The Push by Ashley Audrain

This was an unexpected read for me this year, and even more unexpectedly, it turned out to be one of my favourites! A friend of Meg's recommended it to her and I think she only got about ~20 pages into it before she knew she couldn't go on a second more. This is not the book you want to read with a 1.5 year old and another baby on the way. She mailed me the book and I started reading it soon after. 

Ashley Audrain is a Canadian author from Newmarket, Ontario (a fact I learned from Ben's aunt who messaged me when she saw I was reading it) - and The Push is her first book. I was hesitant to read it at first because it didn't seem like my thing. I don't usually gravitate to thrillers and this seemed like it kind of fit that mold. I've never been motivated by heavy plot or "whodunits," but The Push extends way beyond this. It is definitely a compulsive page-turner, but it also has a lot to say about motherhood, and grief and loss. 

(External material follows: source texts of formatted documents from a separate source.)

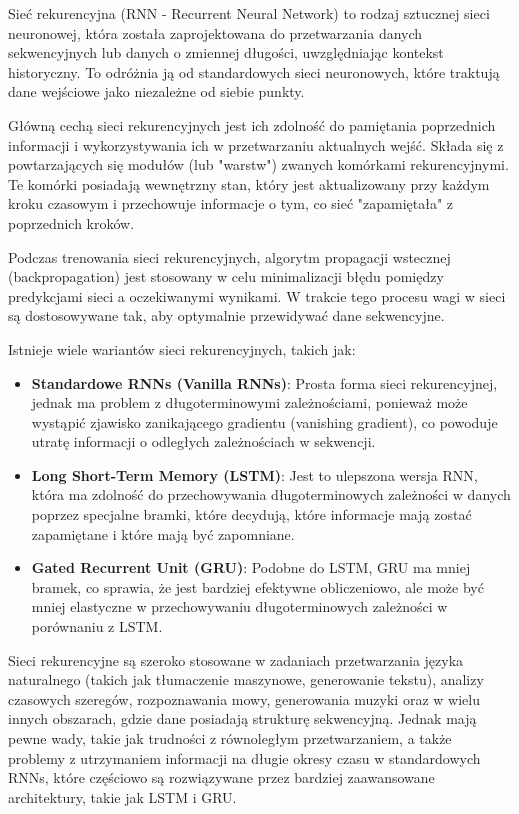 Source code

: \documentclass{article}
\begin{document}
Sieć rekurencyjna (RNN - Recurrent Neural Network) to rodzaj sztucznej sieci neuronowej, która została zaprojektowana do przetwarzania danych sekwencyjnych lub danych o zmiennej długości, uwzględniając kontekst historyczny. To odróżnia ją od standardowych sieci neuronowych, które traktują dane wejściowe jako niezależne od siebie punkty.

Główną cechą sieci rekurencyjnych jest ich zdolność do pamiętania poprzednich informacji i wykorzystywania ich w przetwarzaniu aktualnych wejść. Składa się z powtarzających się modułów (lub "warstw") zwanych komórkami rekurencyjnymi. Te komórki posiadają wewnętrzny stan, który jest aktualizowany przy każdym kroku czasowym i przechowuje informacje o tym, co sieć "zapamiętała" z poprzednich kroków.

Podczas trenowania sieci rekurencyjnych, algorytm propagacji wstecznej (backpropagation) jest stosowany w celu minimalizacji błędu pomiędzy predykcjami sieci a oczekiwanymi wynikami. W trakcie tego procesu wagi w sieci są dostosowywane tak, aby optymalnie przewidywać dane sekwencyjne.

Istnieje wiele wariantów sieci rekurencyjnych, takich jak:
\begin{itemize}
    \item \textbf{Standardowe RNNs (Vanilla RNNs)}: Prosta forma sieci rekurencyjnej, jednak ma problem z długoterminowymi zależnościami, ponieważ może wystąpić zjawisko zanikającego gradientu (vanishing gradient), co powoduje utratę informacji o odległych zależnościach w sekwencji.
    \item \textbf{Long Short-Term Memory (LSTM)}: Jest to ulepszona wersja RNN, która ma zdolność do przechowywania długoterminowych zależności w danych poprzez specjalne bramki, które decydują, które informacje mają zostać zapamiętane i które mają być zapomniane.
    \item \textbf{Gated Recurrent Unit (GRU)}: Podobne do LSTM, GRU ma mniej bramek, co sprawia, że jest bardziej efektywne obliczeniowo, ale może być mniej elastyczne w przechowywaniu długoterminowych zależności w porównaniu z LSTM.
\end{itemize}

Sieci rekurencyjne są szeroko stosowane w zadaniach przetwarzania języka naturalnego (takich jak tłumaczenie maszynowe, generowanie tekstu), analizy czasowych szeregów, rozpoznawania mowy, generowania muzyki oraz w wielu innych obszarach, gdzie dane posiadają strukturę sekwencyjną. Jednak mają pewne wady, takie jak trudności z równoległym przetwarzaniem, a także problemy z utrzymaniem informacji na długie okresy czasu w standardowych RNNs, które częściowo są rozwiązywane przez bardziej zaawansowane architektury, takie jak LSTM i GRU.
\end{document}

The main character is a young woman named Blythe who wants to be a writer. She soon meets someone, gets married, and has her first child - a little girl named Violet. These early sections of the book were really interesting to me. Blythe does not feel the way she expected to after becoming a mother and this adds a lot of tension to her marriage. She feels extremely guilty about these feelings, but also resents them.

My chest began to tighten - that feeling again, the creep of anxiety. It was back in an instant, like she'd snapped her fingers to wake me up from her spell. That tone used to haunt me. I can't go there again with you, I thought, my mouth dry."

I thought Audrain wrote these sections with a lot of care and compassion. It would be easy to make Blythe seem selfish or monstrous, but Audrain never gives into that cheap caricature. 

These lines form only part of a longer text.